[TOOLS] 17 min readOraCore Editors

cuda-oxide turns Rust into PTX kernels

I break down cuda-oxide’s Rust-to-CUDA flow and give you a copyable template for writing PTX kernels in Rust.

Share LinkedIn
cuda-oxide turns Rust into PTX kernels

I break down cuda-oxide’s Rust-to-CUDA flow and give you a copyable template for writing PTX kernels in Rust.

I've been using GPU toolchains long enough to stop trusting anything that says “just write normal code.” Usually that means a small lie and a pile of glue. You get a host API in one language, device code in another, a macro layer in the middle, and then you spend your afternoon figuring out why a type that compiled on the CPU got shredded the moment it crossed into the kernel. That’s the part that kept bothering me about CUDA work: the code was never really mine end-to-end. It was host Rust talking to C++ talking to CUDA talking to whatever build script got the least amount of attention.

So when I hit NVlabs/cuda-oxide on GitHub, I paid attention for the wrong reason first: not because it was shiny, but because it was trying to remove the seam I keep tripping over. It compiles standard Rust directly to PTX, keeps host and device code in one workspace, and pushes the whole thing through a Rust-native pipeline. That immediately made me suspicious, which is usually a good sign. Suspicious tools are the ones worth reading carefully.
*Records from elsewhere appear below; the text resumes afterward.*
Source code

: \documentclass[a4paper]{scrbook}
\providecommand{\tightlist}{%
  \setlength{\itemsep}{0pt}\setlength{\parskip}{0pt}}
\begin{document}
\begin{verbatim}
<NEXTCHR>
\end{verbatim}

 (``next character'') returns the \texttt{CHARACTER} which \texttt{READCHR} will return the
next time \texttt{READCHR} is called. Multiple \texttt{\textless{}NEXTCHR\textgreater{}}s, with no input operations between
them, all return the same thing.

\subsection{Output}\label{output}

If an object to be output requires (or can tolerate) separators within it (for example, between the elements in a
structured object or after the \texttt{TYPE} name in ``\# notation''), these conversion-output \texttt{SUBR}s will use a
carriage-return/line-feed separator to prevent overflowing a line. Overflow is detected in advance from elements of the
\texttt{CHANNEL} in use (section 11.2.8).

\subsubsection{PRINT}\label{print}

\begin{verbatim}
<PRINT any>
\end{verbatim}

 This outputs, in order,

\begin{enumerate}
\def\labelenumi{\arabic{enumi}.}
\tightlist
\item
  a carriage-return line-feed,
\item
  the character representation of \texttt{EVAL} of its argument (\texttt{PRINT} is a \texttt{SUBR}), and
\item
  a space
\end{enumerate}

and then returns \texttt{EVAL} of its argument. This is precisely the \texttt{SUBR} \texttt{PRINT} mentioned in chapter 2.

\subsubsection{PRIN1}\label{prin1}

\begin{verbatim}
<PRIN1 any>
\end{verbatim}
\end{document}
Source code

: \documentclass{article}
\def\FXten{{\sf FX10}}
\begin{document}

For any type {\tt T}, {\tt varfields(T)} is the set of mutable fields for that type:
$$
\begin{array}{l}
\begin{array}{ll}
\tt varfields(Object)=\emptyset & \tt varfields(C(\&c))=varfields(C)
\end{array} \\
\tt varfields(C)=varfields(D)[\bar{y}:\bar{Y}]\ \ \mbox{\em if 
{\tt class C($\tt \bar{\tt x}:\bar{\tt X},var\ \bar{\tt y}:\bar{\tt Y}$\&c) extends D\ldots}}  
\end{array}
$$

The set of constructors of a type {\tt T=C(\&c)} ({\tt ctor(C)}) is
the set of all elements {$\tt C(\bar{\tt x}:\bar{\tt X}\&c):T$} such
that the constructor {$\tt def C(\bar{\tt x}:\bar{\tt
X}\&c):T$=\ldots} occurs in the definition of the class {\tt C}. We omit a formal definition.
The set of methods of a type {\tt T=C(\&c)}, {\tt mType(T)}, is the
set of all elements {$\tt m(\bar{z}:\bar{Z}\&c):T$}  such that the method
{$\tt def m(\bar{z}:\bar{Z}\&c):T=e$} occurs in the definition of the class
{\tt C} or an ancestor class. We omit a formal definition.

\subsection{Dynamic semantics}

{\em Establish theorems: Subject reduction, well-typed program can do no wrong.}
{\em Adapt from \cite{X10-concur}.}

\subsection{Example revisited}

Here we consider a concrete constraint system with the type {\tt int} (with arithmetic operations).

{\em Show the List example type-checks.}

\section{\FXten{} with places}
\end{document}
The repo is still clearly in alpha, and the maintainers say that plainly. Good. I’d rather have an honest experimental compiler than another “production-ready” story that falls apart the moment a warp barrier shows up. What got me was the shape of the project: it’s not trying to be a toy DSL. It’s trying to make SIMT kernels feel like regular Rust without pretending the GPU is magically the same as the CPU.

Source anchor: the project lives in the NVlabs/cuda-oxide repository, and the main reference is the in-progress cuda-oxide book. The README calls out the compiler pipeline, the async runtime, and the kernel model, but it also says this is alpha and API breakage is expected.

What I actually care about: one Rust file, two worlds

Get the latest AI news in your inbox

Weekly picks of model releases, tools, and deep dives — no spam, unsubscribe anytime.

No spam. Unsubscribe at any time.

“single-source compilation -- host and device code live in the same file, built with one cargo oxide build”

What this actually means is that I’m not bouncing between a host crate, a device crate, and a wrapper crate just to keep a vector-add example alive. cuda-oxide wants host code and GPU kernels in the same Rust workspace, then compiles the device side to PTX through its own backend. That’s the part that matters. The project is not just “Rust syntax on top of CUDA.” It’s trying to let Rust own the whole story, from launch code to kernel body.

cuda-oxide turns Rust into PTX kernels

I’ve run into the opposite setup too many times. You start with a clean Rust app, then the moment you need a kernel you’re suddenly managing a second language, a second build path, and a second mental model. Even when it works, it feels like you’re renting the GPU from your own codebase. cuda-oxide is trying to stop that split-brain setup.

The README describes the pipeline as Rust → Rust MIR → Pliron IR → LLVM IR → PTX. That matters because it tells me this isn’t some handwritten code generator bolted onto a macro. It’s a compiler backend. The project is using LLVM on the back end, and it uses Pliron as an MLIR-like IR framework in Rust. That’s a serious stack, and also a lot of moving parts, which is exactly why I’d want a project like this to be explicit about its boundaries.

How to apply it: if you’re evaluating cuda-oxide for real work, don’t start by thinking “can it replace CUDA today?” Start by asking “can I keep my kernel logic in the same Rust module as the code that launches it?” If your team spends time translating types across language boundaries, this project is trying to delete that tax. If your team already has a clean CUDA pipeline, the value is less obvious until you hit maintenance pain.

  • Use one workspace for host and device code.
  • Treat the compiler as the product, not the macros.
  • Look for places where language boundaries are causing bugs, not just friction.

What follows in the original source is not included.